Within the listing below, the lines to output run from the one containing "in the design" through the one containing "of the paper."; copy them exactly and nothing else.

▶ Information supplied
* * *

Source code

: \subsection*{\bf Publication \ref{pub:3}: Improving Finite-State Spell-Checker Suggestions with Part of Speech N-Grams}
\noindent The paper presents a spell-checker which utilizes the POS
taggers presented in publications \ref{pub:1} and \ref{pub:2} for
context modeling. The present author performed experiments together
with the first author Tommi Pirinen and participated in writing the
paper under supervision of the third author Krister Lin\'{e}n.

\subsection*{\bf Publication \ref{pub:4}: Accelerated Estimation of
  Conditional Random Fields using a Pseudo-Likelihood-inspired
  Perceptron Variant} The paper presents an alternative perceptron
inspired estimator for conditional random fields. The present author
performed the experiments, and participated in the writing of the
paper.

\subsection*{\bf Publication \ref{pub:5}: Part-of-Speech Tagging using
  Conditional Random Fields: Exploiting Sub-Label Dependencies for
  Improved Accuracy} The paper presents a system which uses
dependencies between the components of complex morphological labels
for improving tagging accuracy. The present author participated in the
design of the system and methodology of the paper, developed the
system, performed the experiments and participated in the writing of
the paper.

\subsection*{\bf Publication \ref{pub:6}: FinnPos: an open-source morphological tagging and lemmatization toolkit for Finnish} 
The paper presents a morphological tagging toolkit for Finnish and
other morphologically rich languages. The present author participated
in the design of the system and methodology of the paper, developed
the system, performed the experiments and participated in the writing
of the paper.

* * *

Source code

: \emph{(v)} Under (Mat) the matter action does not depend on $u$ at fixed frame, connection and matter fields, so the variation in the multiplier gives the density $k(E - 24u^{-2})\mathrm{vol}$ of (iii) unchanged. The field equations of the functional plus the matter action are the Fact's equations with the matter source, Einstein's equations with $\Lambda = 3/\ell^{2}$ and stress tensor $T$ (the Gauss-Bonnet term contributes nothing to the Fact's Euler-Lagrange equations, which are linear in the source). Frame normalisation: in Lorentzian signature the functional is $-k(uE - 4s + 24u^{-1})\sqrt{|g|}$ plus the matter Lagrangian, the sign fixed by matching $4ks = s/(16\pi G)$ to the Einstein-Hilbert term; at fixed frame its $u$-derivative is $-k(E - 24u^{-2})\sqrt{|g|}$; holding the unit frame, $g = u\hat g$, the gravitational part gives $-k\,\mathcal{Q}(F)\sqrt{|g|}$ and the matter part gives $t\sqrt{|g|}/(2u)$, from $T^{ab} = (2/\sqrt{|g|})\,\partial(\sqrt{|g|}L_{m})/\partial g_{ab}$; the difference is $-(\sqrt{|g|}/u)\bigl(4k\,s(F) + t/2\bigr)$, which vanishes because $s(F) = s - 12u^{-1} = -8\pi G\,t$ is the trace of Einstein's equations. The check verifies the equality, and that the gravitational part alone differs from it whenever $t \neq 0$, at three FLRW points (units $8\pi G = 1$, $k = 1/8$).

* * *

▶ Exercise response
in the design of the system and methodology of the paper, developed
the system, performed the experiments and participated in the writing
of the paper.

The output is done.